Task to complete: Among the entries below, count the lines that contain the word "learning". Write down only the total.

(Data records Opens)

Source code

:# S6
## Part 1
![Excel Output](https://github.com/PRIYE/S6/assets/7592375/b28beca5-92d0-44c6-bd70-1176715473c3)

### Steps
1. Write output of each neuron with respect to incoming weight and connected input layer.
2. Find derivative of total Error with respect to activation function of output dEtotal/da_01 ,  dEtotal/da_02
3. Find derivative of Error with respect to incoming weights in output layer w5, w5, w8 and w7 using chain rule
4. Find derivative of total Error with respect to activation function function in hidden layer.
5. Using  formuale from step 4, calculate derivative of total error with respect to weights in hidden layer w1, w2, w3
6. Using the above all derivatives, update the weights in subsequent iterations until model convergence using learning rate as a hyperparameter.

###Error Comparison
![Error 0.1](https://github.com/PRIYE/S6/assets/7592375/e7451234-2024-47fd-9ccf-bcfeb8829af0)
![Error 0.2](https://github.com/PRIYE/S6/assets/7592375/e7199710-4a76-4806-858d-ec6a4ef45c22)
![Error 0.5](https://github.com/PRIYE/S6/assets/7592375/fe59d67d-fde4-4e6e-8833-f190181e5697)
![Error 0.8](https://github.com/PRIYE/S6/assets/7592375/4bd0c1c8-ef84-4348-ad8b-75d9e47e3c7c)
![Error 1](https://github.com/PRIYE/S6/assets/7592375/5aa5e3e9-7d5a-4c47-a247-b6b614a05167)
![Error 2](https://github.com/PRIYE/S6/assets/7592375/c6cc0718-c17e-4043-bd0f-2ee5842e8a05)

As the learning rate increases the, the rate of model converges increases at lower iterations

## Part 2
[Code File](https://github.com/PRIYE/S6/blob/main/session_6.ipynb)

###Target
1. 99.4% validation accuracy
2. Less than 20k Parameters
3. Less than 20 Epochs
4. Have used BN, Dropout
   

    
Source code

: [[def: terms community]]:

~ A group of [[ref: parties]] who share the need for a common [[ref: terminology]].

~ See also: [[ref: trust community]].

(Data records Closes)

Result: 2